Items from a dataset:

***

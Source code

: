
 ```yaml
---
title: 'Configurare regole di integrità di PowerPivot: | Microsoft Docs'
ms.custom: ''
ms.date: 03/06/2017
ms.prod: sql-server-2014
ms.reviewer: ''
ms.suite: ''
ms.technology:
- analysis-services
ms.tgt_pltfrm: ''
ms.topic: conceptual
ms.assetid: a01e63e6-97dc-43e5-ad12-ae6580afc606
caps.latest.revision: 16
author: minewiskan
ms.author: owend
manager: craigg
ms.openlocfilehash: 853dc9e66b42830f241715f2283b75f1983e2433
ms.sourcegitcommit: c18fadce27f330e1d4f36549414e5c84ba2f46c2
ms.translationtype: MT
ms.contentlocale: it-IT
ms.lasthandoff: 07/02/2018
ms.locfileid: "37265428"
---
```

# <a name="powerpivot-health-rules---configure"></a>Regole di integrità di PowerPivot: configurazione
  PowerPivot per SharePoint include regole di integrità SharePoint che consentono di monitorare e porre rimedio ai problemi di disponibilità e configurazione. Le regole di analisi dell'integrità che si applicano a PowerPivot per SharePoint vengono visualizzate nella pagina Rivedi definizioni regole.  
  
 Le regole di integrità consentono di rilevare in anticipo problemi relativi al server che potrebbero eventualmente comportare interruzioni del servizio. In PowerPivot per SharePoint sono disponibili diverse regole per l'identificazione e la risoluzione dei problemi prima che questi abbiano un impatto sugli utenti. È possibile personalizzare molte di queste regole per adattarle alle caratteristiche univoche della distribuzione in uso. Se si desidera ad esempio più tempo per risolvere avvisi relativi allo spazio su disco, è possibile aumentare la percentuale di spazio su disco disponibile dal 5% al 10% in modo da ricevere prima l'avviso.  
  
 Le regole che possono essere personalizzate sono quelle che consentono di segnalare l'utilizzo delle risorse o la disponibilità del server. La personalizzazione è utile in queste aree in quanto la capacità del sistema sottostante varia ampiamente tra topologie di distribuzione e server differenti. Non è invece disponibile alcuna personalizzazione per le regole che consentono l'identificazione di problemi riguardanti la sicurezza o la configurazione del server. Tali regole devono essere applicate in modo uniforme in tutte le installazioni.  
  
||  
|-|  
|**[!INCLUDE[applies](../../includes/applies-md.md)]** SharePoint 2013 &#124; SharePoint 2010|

***

### Description of the task:
Start to finish, restate the records above word for word.

### Answer for the task:
Source code

:
 ```yaml
---
title: 'Configurare regole di integrità di PowerPivot: | Microsoft Docs'
ms.custom: ''
ms.date: 03/06/2017
ms.prod: sql-server-2014
ms.reviewer: ''
ms.suite: ''
ms.technology:
- analysis-services
ms.tgt_pltfrm: ''
ms.topic: conceptual
ms.assetid: a01e63e6-97dc-43e5-ad12-ae6580afc606
caps.latest.revision: 16
author: minewiskan
ms.author: owend
manager: craigg
ms.openlocfilehash: 853dc9e66b42830f241715f2283b75f1983e2433
ms.sourcegitcommit: c18fadce27f330e1d4f36549414e5c84ba2f46c2
ms.translationtype: MT
ms.contentlocale: it-IT
ms.lasthandoff: 07/02/2018
ms.locfileid: "37265428"
---
```

# <a name="powerpivot-health-rules---configure"></a>Regole di integrità di PowerPivot: configurazione
  PowerPivot per SharePoint include regole di integrità SharePoint che consentono di monitorare e porre rimedio ai problemi di disponibilità e configurazione. Le regole di analisi dell'integrità che si applicano a PowerPivot per SharePoint vengono visualizzate nella pagina Rivedi definizioni regole.  
  
 Le regole di integrità consentono di rilevare in anticipo problemi relativi al server che potrebbero eventualmente comportare interruzioni del servizio. In PowerPivot per SharePoint sono disponibili diverse regole per l'identificazione e la risoluzione dei problemi prima che questi abbiano un impatto sugli utenti. È possibile personalizzare molte di queste regole per adattarle alle caratteristiche univoche della distribuzione in uso. Se si desidera ad esempio più tempo per risolvere avvisi relativi allo spazio su disco, è possibile aumentare la percentuale di spazio su disco disponibile dal 5% al 10% in modo da ricevere prima l'avviso.  
  
 Le regole che possono essere personalizzate sono quelle che consentono di segnalare l'utilizzo delle risorse o la disponibilità del server. La personalizzazione è utile in queste aree in quanto la capacità del sistema sottostante varia ampiamente tra topologie di distribuzione e server differenti. Non è invece disponibile alcuna personalizzazione per le regole che consentono l'identificazione di problemi riguardanti la sicurezza o la configurazione del server. Tali regole devono essere applicate in modo uniforme in tutte le installazioni.  
  
||  
|-|  
|**[!INCLUDE[applies](../../includes/applies-md.md)]** SharePoint 2013 &#124; SharePoint 2010|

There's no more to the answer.